Uma escola disciplinada pela lógica militar levaria a palavra “formação” para a raiz da palavra: “forma”. Uma série de bonequinhos perfilados, sem diferenças, sem personalidade, sem liberdade de expressarem a si mesmos
“Gente armada não resolve problema social”. Esta foi a frase do diretor de redação da Ponte, Fausto Salvadori, quando discutimos o texto da newsletter da semana passada. A mesma lógica funciona para o tema que escolhemos para esse texto: as escolas cívico-militares, sistema recém aprovado em São Paulo. E a noite da votação do projeto foi marcada por um test-drive da PM com estudantes que estavam ali para protestar pelo modelo de escola em que acreditam. Por não serem cordatos com a decisão dos adultos, foram “disciplinados” com cassetetes e spray de pimenta. Seis deles, inclusive, foram detidos acusados de desacato, desobediência, corrupção de menores, associação criminosa e lesão corporal.
Um belo exemplo de disciplina, não?
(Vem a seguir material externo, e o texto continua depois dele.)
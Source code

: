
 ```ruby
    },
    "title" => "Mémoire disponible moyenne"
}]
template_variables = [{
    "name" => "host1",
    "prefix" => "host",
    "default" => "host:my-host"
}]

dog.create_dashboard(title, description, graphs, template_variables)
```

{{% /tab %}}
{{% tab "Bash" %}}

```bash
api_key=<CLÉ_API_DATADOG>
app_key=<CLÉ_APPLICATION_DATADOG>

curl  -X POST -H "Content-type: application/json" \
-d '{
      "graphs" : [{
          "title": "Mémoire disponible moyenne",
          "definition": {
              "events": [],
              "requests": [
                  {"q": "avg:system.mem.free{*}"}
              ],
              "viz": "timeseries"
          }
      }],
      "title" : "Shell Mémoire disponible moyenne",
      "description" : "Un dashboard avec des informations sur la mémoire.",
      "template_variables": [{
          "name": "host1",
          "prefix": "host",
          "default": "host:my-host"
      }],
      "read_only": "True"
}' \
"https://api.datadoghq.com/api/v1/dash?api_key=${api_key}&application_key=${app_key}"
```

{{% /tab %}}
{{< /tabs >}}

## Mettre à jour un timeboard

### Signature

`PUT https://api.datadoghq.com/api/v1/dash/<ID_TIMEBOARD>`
É essa mesma PM que será colocada para disciplinar crianças e adolescentes nas tais escolas. Uma corporação que opera numa lógica de guerra em que o outro é o inimigo. A PM da Operação Escudo, dos Crimes de Maio, do Massacre do Carandiru e tantas outras provas do poder disciplinador desta instituição que aborda muito e resolve pouco. Deve ser por isso que vão entrar em outro ramo agora.
Sabe o que a palavra disciplina me lembra? Cachorros treinados para fazer exatamente aquilo que o dono quer. E sejamos sinceros, não é isso que queremos para as gerações futuras, não é? Em uma pesquisa feita em 2022, 7 em cada 10 brasileiros afirmaram que confiam mais em professores do que em militares no quesito educação.
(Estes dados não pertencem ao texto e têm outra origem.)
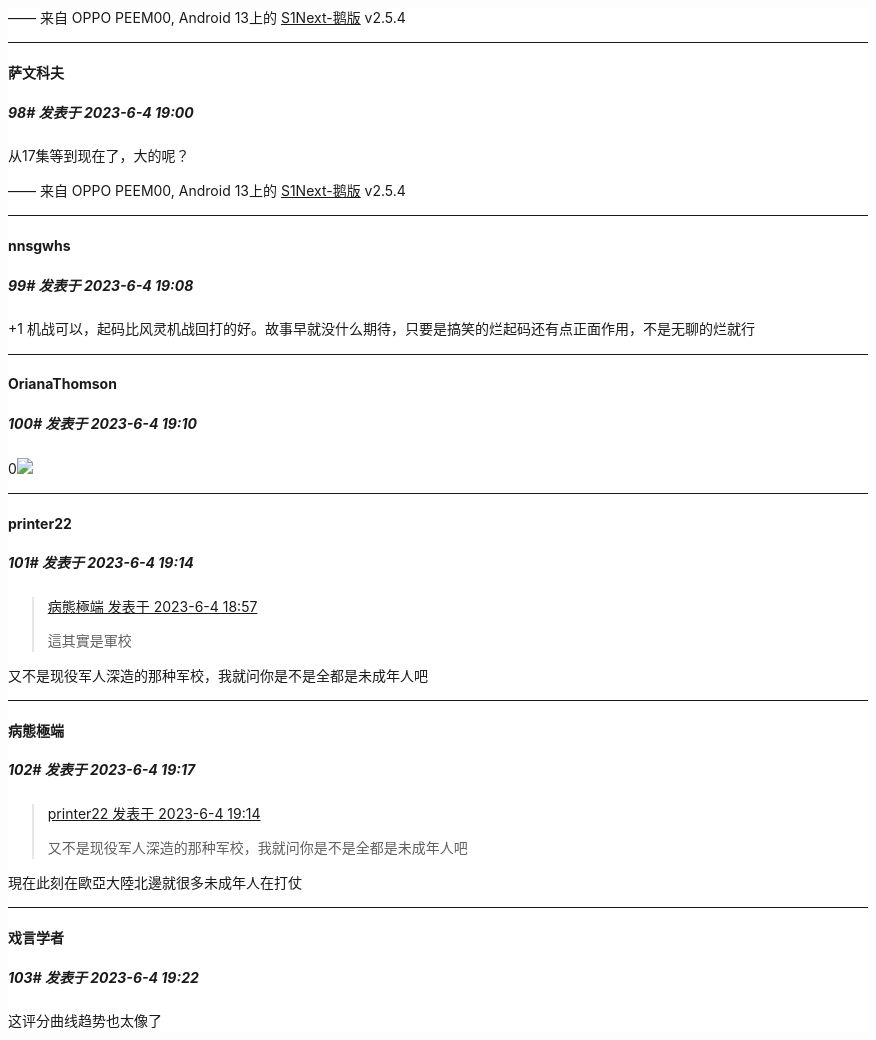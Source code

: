 —— 来自 OPPO PEEM00, Android 13上的 [S1Next-鹅版](https://github.com/ykrank/S1-Next/releases) v2.5.4

*****

####  萨文科夫  
##### 98#       发表于 2023-6-4 19:00

从17集等到现在了，大的呢？

—— 来自 OPPO PEEM00, Android 13上的 [S1Next-鹅版](https://github.com/ykrank/S1-Next/releases) v2.5.4


*****

####  nnsgwhs  
##### 99#       发表于 2023-6-4 19:08

+1 机战可以，起码比风灵机战回打的好。故事早就没什么期待，只要是搞笑的烂起码还有点正面作用，不是无聊的烂就行

*****

####  OrianaThomson  
##### 100#       发表于 2023-6-4 19:10

0<img src="https://static.saraba1st.com/image/smiley/face2017/037.png" referrerpolicy="no-referrer">

*****

####  printer22  
##### 101#       发表于 2023-6-4 19:14

<blockquote><a href="httphttps://bbs.saraba1st.com/2b/forum.php?mod=redirect&amp;goto=findpost&amp;pid=61119799&amp;ptid=2138335" target="_blank">病態極端 发表于 2023-6-4 18:57</a>

這其實是軍校</blockquote>
又不是现役军人深造的那种军校，我就问你是不是全都是未成年人吧


*****

####  病態極端  
##### 102#       发表于 2023-6-4 19:17

<blockquote><a href="httphttps://bbs.saraba1st.com/2b/forum.php?mod=redirect&amp;goto=findpost&amp;pid=61120142&amp;ptid=2138335" target="_blank">printer22 发表于 2023-6-4 19:14</a>

又不是现役军人深造的那种军校，我就问你是不是全都是未成年人吧</blockquote>
現在此刻在歐亞大陸北邊就很多未成年人在打仗

*****

####  戏言学者  
##### 103#       发表于 2023-6-4 19:22

这评分曲线趋势也太像了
Uma escola disciplinada pela lógica militar levaria a palavra “formação” para a raiz da palavra: “forma”. Uma série de bonequinhos perfilados, sem diferenças, sem personalidade, sem liberdade de expressarem a si mesmos com roupas, acessórios e até opiniões. E isto não é um exagero: em São Sebastião do Passé, na região metropolitana de Salvador, o disciplinador foi acusado de ter impedido o acesso de uma aluna negra por causa do cabelo dela. O racismo tem uma relação estável e sólida com instituições militarizadas e não seria diferente na escola.
E quanto à inclusão? Consegue imaginar um policial disciplinador lidando com um aluno no espectro autista? Ou com problemas para se locomover ou se expressar? E uma aluna trans, teria vez nesse espaço? Se não tem espaço dentro da corporação, não vão ter vez, nem voz, nem presença dentro de uma escola sob o chicote disciplinante.
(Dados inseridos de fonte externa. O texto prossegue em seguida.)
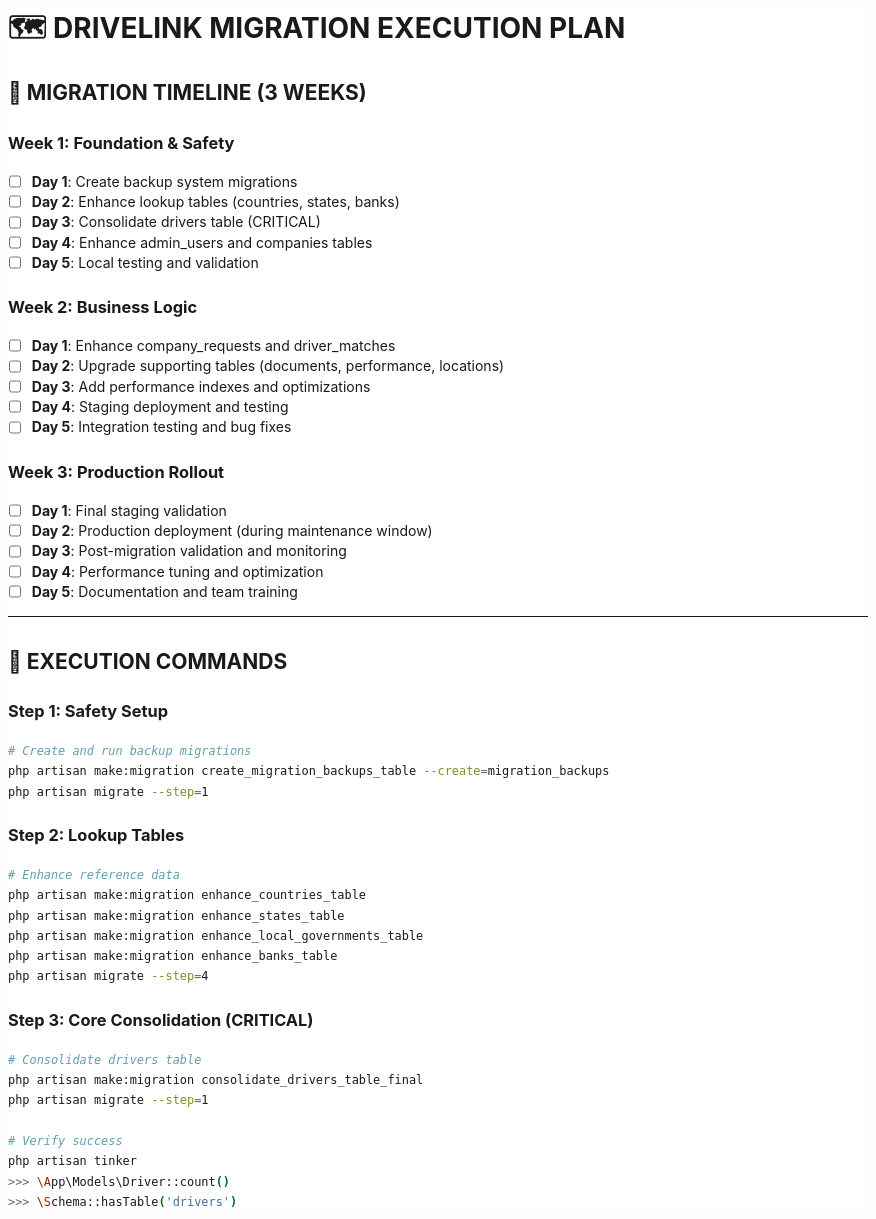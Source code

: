 # 🗺️ **DRIVELINK MIGRATION EXECUTION PLAN**

## 📅 **MIGRATION TIMELINE (3 WEEKS)**

### **Week 1: Foundation & Safety**
- [ ] **Day 1**: Create backup system migrations
- [ ] **Day 2**: Enhance lookup tables (countries, states, banks)  
- [ ] **Day 3**: Consolidate drivers table (CRITICAL)
- [ ] **Day 4**: Enhance admin_users and companies tables
- [ ] **Day 5**: Local testing and validation

### **Week 2: Business Logic**  
- [ ] **Day 1**: Enhance company_requests and driver_matches
- [ ] **Day 2**: Upgrade supporting tables (documents, performance, locations)
- [ ] **Day 3**: Add performance indexes and optimizations
- [ ] **Day 4**: Staging deployment and testing
- [ ] **Day 5**: Integration testing and bug fixes

### **Week 3: Production Rollout**
- [ ] **Day 1**: Final staging validation
- [ ] **Day 2**: Production deployment (during maintenance window)  
- [ ] **Day 3**: Post-migration validation and monitoring
- [ ] **Day 4**: Performance tuning and optimization
- [ ] **Day 5**: Documentation and team training

---

## 🚀 **EXECUTION COMMANDS**

### **Step 1: Safety Setup**
```bash
# Create and run backup migrations
php artisan make:migration create_migration_backups_table --create=migration_backups
php artisan migrate --step=1
```

### **Step 2: Lookup Tables**  
```bash
# Enhance reference data
php artisan make:migration enhance_countries_table
php artisan make:migration enhance_states_table 
php artisan make:migration enhance_local_governments_table
php artisan make:migration enhance_banks_table
php artisan migrate --step=4
```

### **Step 3: Core Consolidation (CRITICAL)**
```bash  
# Consolidate drivers table
php artisan make:migration consolidate_drivers_table_final
php artisan migrate --step=1

# Verify success
php artisan tinker
>>> \App\Models\Driver::count()
>>> \Schema::hasTable('drivers')
```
Termino com um trecho da entrevista de Catarina de Almeida Santos, professora e pesquisadora da Faculdade de Educação da Universidade de Brasília, e coordenadora do Comitê-DF da Campanha Nacional pelo Direito à Educação (CNDE) à Ponte ainda em 2020: “A polícia não vai melhorar a escola. Ela vai apagar o sujeito, apagar identidades. As escolas militarizadas impõem a regra do quartel, então você vai ter que ter determinado corte de cabelo, você vai ter que se vestir de tal forma, não pode usar brinco. Você apaga a identidade da juventude, sobretudo da juventude negra. Você apaga a questão das mulheres trans, das lésbicas, dos gays. Nada disso vai ter espaço nessa escola”.